(Beginning of Data to use)

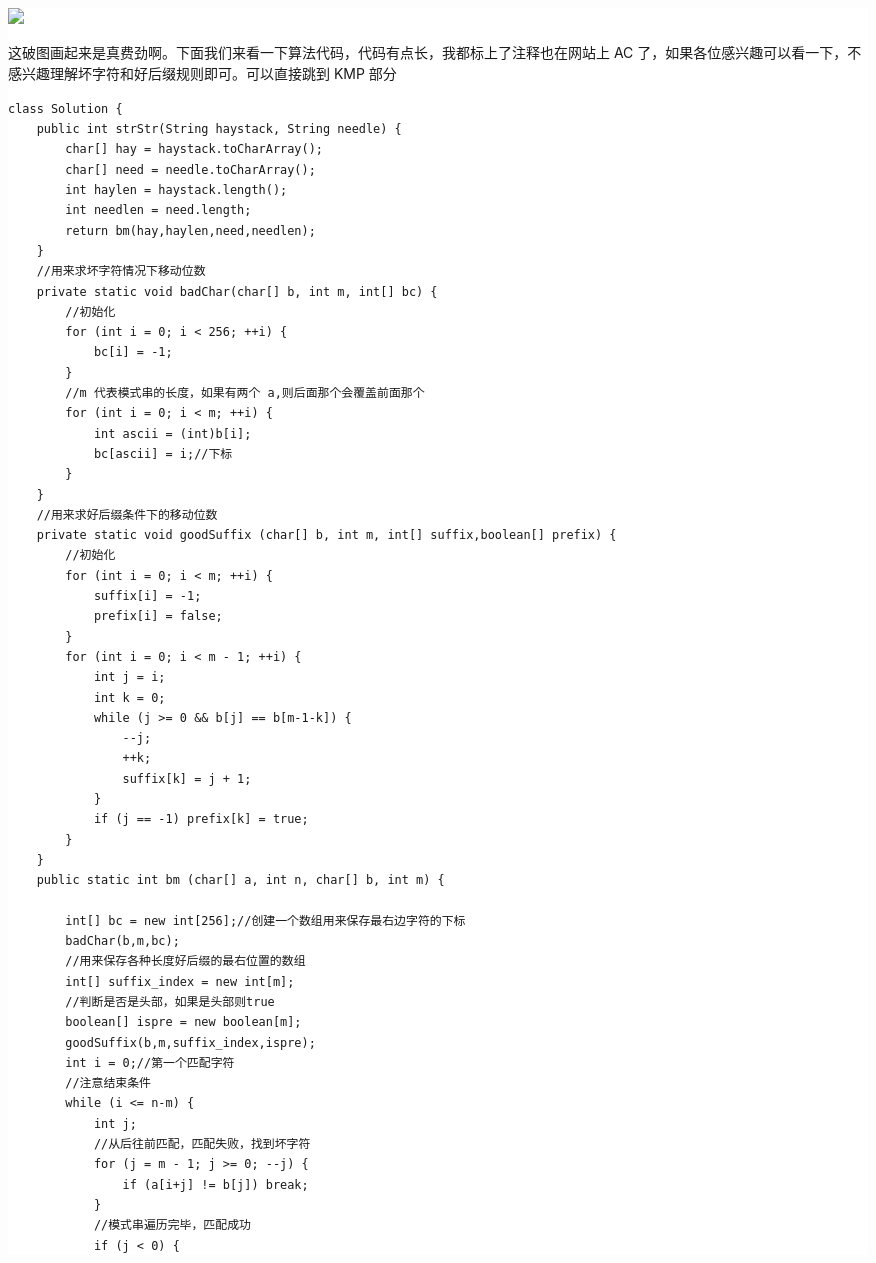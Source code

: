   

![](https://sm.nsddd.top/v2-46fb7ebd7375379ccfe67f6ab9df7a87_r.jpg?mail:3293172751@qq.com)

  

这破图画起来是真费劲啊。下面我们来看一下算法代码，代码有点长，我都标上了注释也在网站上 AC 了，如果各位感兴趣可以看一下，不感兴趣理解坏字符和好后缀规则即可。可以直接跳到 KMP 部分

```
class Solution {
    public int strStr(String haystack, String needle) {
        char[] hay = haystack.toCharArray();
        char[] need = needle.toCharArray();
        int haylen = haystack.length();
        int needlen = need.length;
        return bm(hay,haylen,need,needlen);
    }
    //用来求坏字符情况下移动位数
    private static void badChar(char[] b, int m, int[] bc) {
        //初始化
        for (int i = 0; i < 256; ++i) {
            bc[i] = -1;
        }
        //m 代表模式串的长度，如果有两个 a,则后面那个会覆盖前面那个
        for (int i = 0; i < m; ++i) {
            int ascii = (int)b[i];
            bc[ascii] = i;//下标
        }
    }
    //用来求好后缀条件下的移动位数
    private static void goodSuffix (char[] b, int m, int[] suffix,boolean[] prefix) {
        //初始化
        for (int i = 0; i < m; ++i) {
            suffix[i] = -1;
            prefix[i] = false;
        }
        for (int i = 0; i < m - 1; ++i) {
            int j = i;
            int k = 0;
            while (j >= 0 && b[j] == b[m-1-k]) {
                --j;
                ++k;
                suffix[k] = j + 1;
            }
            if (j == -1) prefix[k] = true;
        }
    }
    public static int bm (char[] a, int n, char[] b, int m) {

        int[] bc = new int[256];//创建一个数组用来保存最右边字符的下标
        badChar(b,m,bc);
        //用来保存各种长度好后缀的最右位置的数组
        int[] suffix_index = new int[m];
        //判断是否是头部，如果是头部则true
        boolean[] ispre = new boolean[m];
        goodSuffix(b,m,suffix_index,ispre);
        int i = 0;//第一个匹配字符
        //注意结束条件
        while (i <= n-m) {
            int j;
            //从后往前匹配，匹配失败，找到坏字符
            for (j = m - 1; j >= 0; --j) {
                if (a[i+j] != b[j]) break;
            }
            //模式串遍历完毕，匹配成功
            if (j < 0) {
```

(End of Data to use)

◆ Task statement ◆
For the word "void", please say how many lines in the entries hold it, with only the number as the reply.

◆ Your solution ◆
2